::: Data for this exercise

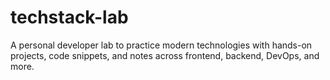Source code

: # techstack-lab
A personal developer lab to practice modern technologies with hands-on projects, code snippets, and notes across frontend, backend, DevOps, and more.
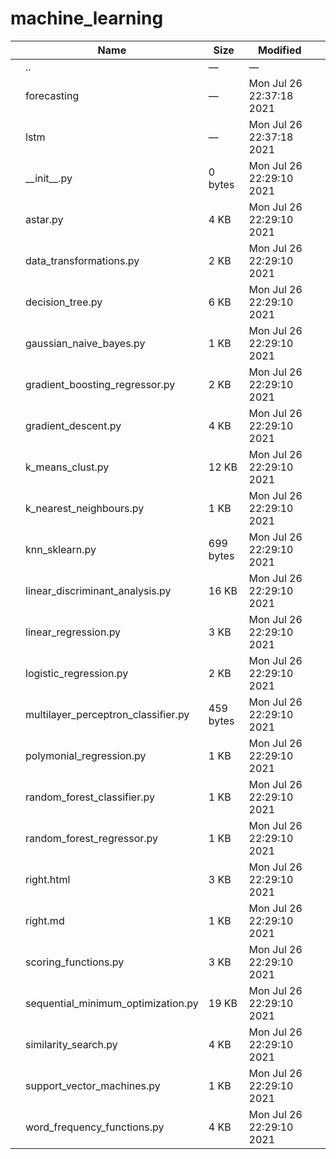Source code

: # machine_learning

<table><thead><tr class="header"><th></th><th>Name</th><th>Size</th><th>Modified</th><th></th></tr></thead><tbody><tr class="odd"><td></td><td><span class="goup">..</span></td><td>—</td><td>—</td><td></td></tr><tr class="even"><td></td><td><span class="name">forecasting</span></td><td>—</td><td>Mon Jul 26 22:37:18 2021</td><td></td></tr><tr class="odd"><td></td><td><span class="name">lstm</span></td><td>—</td><td>Mon Jul 26 22:37:18 2021</td><td></td></tr><tr class="even"><td></td><td><span class="name">__init__.py</span></td><td>0 bytes</td><td>Mon Jul 26 22:29:10 2021</td><td></td></tr><tr class="odd"><td></td><td><span class="name">astar.py</span></td><td>4 KB</td><td>Mon Jul 26 22:29:10 2021</td><td></td></tr><tr class="even"><td></td><td><span class="name">data_transformations.py</span></td><td>2 KB</td><td>Mon Jul 26 22:29:10 2021</td><td></td></tr><tr class="odd"><td></td><td><span class="name">decision_tree.py</span></td><td>6 KB</td><td>Mon Jul 26 22:29:10 2021</td><td></td></tr><tr class="even"><td></td><td><span class="name">gaussian_naive_bayes.py</span></td><td>1 KB</td><td>Mon Jul 26 22:29:10 2021</td><td></td></tr><tr class="odd"><td></td><td><span class="name">gradient_boosting_regressor.py</span></td><td>2 KB</td><td>Mon Jul 26 22:29:10 2021</td><td></td></tr><tr class="even"><td></td><td><span class="name">gradient_descent.py</span></td><td>4 KB</td><td>Mon Jul 26 22:29:10 2021</td><td></td></tr><tr class="odd"><td></td><td><span class="name">k_means_clust.py</span></td><td>12 KB</td><td>Mon Jul 26 22:29:10 2021</td><td></td></tr><tr class="even"><td></td><td><span class="name">k_nearest_neighbours.py</span></td><td>1 KB</td><td>Mon Jul 26 22:29:10 2021</td><td></td></tr><tr class="odd"><td></td><td><span class="name">knn_sklearn.py</span></td><td>699 bytes</td><td>Mon Jul 26 22:29:10 2021</td><td></td></tr><tr class="even"><td></td><td><span class="name">linear_discriminant_analysis.py</span></td><td>16 KB</td><td>Mon Jul 26 22:29:10 2021</td><td></td></tr><tr class="odd"><td></td><td><span class="name">linear_regression.py</span></td><td>3 KB</td><td>Mon Jul 26 22:29:10 2021</td><td></td></tr><tr class="even"><td></td><td><span class="name">logistic_regression.py</span></td><td>2 KB</td><td>Mon Jul 26 22:29:10 2021</td><td></td></tr><tr class="odd"><td></td><td><span class="name">multilayer_perceptron_classifier.py</span></td><td>459 bytes</td><td>Mon Jul 26 22:29:10 2021</td><td></td></tr><tr class="even"><td></td><td><span class="name">polymonial_regression.py</span></td><td>1 KB</td><td>Mon Jul 26 22:29:10 2021</td><td></td></tr><tr class="odd"><td></td><td><span class="name">random_forest_classifier.py</span></td><td>1 KB</td><td>Mon Jul 26 22:29:10 2021</td><td></td></tr><tr class="even"><td></td><td><span class="name">random_forest_regressor.py</span></td><td>1 KB</td><td>Mon Jul 26 22:29:10 2021</td><td></td></tr><tr class="odd"><td></td><td><span class="name">right.html</span></td><td>3 KB</td><td>Mon Jul 26 22:29:10 2021</td><td></td></tr><tr class="even"><td></td><td><span class="name">right.md</span></td><td>1 KB</td><td>Mon Jul 26 22:29:10 2021</td><td></td></tr><tr class="odd"><td></td><td><span class="name">scoring_functions.py</span></td><td>3 KB</td><td>Mon Jul 26 22:29:10 2021</td><td></td></tr><tr class="even"><td></td><td><span class="name">sequential_minimum_optimization.py</span></td><td>19 KB</td><td>Mon Jul 26 22:29:10 2021</td><td></td></tr><tr class="odd"><td></td><td><span class="name">similarity_search.py</span></td><td>4 KB</td><td>Mon Jul 26 22:29:10 2021</td><td></td></tr><tr class="even"><td></td><td><span class="name">support_vector_machines.py</span></td><td>1 KB</td><td>Mon Jul 26 22:29:10 2021</td><td></td></tr><tr class="odd"><td></td><td><span class="name">word_frequency_functions.py</span></td><td>4 KB</td><td>Mon Jul 26 22:29:10 2021</td><td></td></tr></tbody></table>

::::::

**What this task involves**
Each entry, word for word, belongs in your answer; each picture does not.

**Result of the task**
Source code

: # techstack-lab
A personal developer lab to practice modern technologies with hands-on projects, code snippets, and notes across frontend, backend, DevOps, and more.
Source code

: # machine_learning

<table><thead><tr class="header"><th></th><th>Name</th><th>Size</th><th>Modified</th><th></th></tr></thead><tbody><tr class="odd"><td></td><td><span class="goup">..</span></td><td>—</td><td>—</td><td></td></tr><tr class="even"><td></td><td><span class="name">forecasting</span></td><td>—</td><td>Mon Jul 26 22:37:18 2021</td><td></td></tr><tr class="odd"><td></td><td><span class="name">lstm</span></td><td>—</td><td>Mon Jul 26 22:37:18 2021</td><td></td></tr><tr class="even"><td></td><td><span class="name">__init__.py</span></td><td>0 bytes</td><td>Mon Jul 26 22:29:10 2021</td><td></td></tr><tr class="odd"><td></td><td><span class="name">astar.py</span></td><td>4 KB</td><td>Mon Jul 26 22:29:10 2021</td><td></td></tr><tr class="even"><td></td><td><span class="name">data_transformations.py</span></td><td>2 KB</td><td>Mon Jul 26 22:29:10 2021</td><td></td></tr><tr class="odd"><td></td><td><span class="name">decision_tree.py</span></td><td>6 KB</td><td>Mon Jul 26 22:29:10 2021</td><td></td></tr><tr class="even"><td></td><td><span class="name">gaussian_naive_bayes.py</span></td><td>1 KB</td><td>Mon Jul 26 22:29:10 2021</td><td></td></tr><tr class="odd"><td></td><td><span class="name">gradient_boosting_regressor.py</span></td><td>2 KB</td><td>Mon Jul 26 22:29:10 2021</td><td></td></tr><tr class="even"><td></td><td><span class="name">gradient_descent.py</span></td><td>4 KB</td><td>Mon Jul 26 22:29:10 2021</td><td></td></tr><tr class="odd"><td></td><td><span class="name">k_means_clust.py</span></td><td>12 KB</td><td>Mon Jul 26 22:29:10 2021</td><td></td></tr><tr class="even"><td></td><td><span class="name">k_nearest_neighbours.py</span></td><td>1 KB</td><td>Mon Jul 26 22:29:10 2021</td><td></td></tr><tr class="odd"><td></td><td><span class="name">knn_sklearn.py</span></td><td>699 bytes</td><td>Mon Jul 26 22:29:10 2021</td><td></td></tr><tr class="even"><td></td><td><span class="name">linear_discriminant_analysis.py</span></td><td>16 KB</td><td>Mon Jul 26 22:29:10 2021</td><td></td></tr><tr class="odd"><td></td><td><span class="name">linear_regression.py</span></td><td>3 KB</td><td>Mon Jul 26 22:29:10 2021</td><td></td></tr><tr class="even"><td></td><td><span class="name">logistic_regression.py</span></td><td>2 KB</td><td>Mon Jul 26 22:29:10 2021</td><td></td></tr><tr class="odd"><td></td><td><span class="name">multilayer_perceptron_classifier.py</span></td><td>459 bytes</td><td>Mon Jul 26 22:29:10 2021</td><td></td></tr><tr class="even"><td></td><td><span class="name">polymonial_regression.py</span></td><td>1 KB</td><td>Mon Jul 26 22:29:10 2021</td><td></td></tr><tr class="odd"><td></td><td><span class="name">random_forest_classifier.py</span></td><td>1 KB</td><td>Mon Jul 26 22:29:10 2021</td><td></td></tr><tr class="even"><td></td><td><span class="name">random_forest_regressor.py</span></td><td>1 KB</td><td>Mon Jul 26 22:29:10 2021</td><td></td></tr><tr class="odd"><td></td><td><span class="name">right.html</span></td><td>3 KB</td><td>Mon Jul 26 22:29:10 2021</td><td></td></tr><tr class="even"><td></td><td><span class="name">right.md</span></td><td>1 KB</td><td>Mon Jul 26 22:29:10 2021</td><td></td></tr><tr class="odd"><td></td><td><span class="name">scoring_functions.py</span></td><td>3 KB</td><td>Mon Jul 26 22:29:10 2021</td><td></td></tr><tr class="even"><td></td><td><span class="name">sequential_minimum_optimization.py</span></td><td>19 KB</td><td>Mon Jul 26 22:29:10 2021</td><td></td></tr><tr class="odd"><td></td><td><span class="name">similarity_search.py</span></td><td>4 KB</td><td>Mon Jul 26 22:29:10 2021</td><td></td></tr><tr class="even"><td></td><td><span class="name">support_vector_machines.py</span></td><td>1 KB</td><td>Mon Jul 26 22:29:10 2021</td><td></td></tr><tr class="odd"><td></td><td><span class="name">word_frequency_functions.py</span></td><td>4 KB</td><td>Mon Jul 26 22:29:10 2021</td><td></td></tr></tbody></table>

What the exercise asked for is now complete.